Abstract
AIM
To evaluate the risk factors associated with retinal neovascularization of diabetic retinopathy in northern Chinese Han patients with type 2 diabetes mellitus (T2DM).
METHODS
The clinical characteristics of 200 patients with proliferative diabetic retinopathy (PDR) and 100 age-matched healthy individuals were compared. The univariate and multivariate logistic regression analysis were performed in the patients with PDR.
RESULTS
Fasting blood glucose (FBG), triglyceride (TG), total cholesterol (TC), blood urea nitrogen (BUN), uric acid (UA), white blood cell count (WBC), absolute neutrophil count, hematocrit (HCT) and mean platelet volume (MPV) and mean platelet volume (MPV) were all significantly higher in patients with PDR than in the control group (P<0.05). The univariate and multivariate logistic regression analysis showed that risk factors independently associated with retinal neovascularization of DR were duration of diabetes mellitus (OR=1.112; P=0.000), BUN (OR=1.277; P=0.000), smoking (OR=3.967; P=0.000) and MPV (OR=2.472; P=0.000). On the other hand, panretinal photocoagulation was associated with reduced risk of retinal neovascularization (OR=0.983; P=0.000).
CONCLUSION
Preventing and controlling T2DM in terms of risk factors, including duration of diabetes, BUN, smoking and MPV, might offer novel approaches to prevent or delay the onset of retinal neovascularization in patients with PDR.

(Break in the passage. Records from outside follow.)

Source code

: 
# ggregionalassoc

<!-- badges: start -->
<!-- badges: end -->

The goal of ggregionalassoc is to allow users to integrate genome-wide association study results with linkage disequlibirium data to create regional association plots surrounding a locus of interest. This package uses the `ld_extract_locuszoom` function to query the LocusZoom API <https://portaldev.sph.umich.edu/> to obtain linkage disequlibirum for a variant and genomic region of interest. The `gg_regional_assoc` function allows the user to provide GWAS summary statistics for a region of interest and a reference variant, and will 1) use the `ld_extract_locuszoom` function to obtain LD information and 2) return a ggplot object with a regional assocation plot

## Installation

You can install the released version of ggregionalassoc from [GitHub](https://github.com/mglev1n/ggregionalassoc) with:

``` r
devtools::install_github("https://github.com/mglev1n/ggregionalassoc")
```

Keywords: diabetic retinopathy; diabetes mellitus, type 2; retinal neovascularization; risk factors
INTRODUCTION
Diabetic retinopathy (DR) is a common microangiopathy of type 2 diabetes mellitus (T2DM) and is an important cause of visual impairments. The stage of proliferative diabetic retinopathy (PDR) is characterized by retinal neovascularization on the optic disc or elsewhere on the retina. Abnormal retinal neovascularization could lead to many complications including retinal detachment, haemorrhage and glaucoma[1]. Retinopathy is a relatively common complication of T2DM and is associated with genetic and environmental factors. Furthermore, there are substantial differences in the rate of onset and severity of retinal neovascularization among different populations with T2DM. Because some risk factors and protective factors are associated with diabetic microangiopathy, it is likely that the retinal neovascularization of DR may also be related to these factors, warranting studies to determine which risk factors are involved in PDR among the population with T2DM.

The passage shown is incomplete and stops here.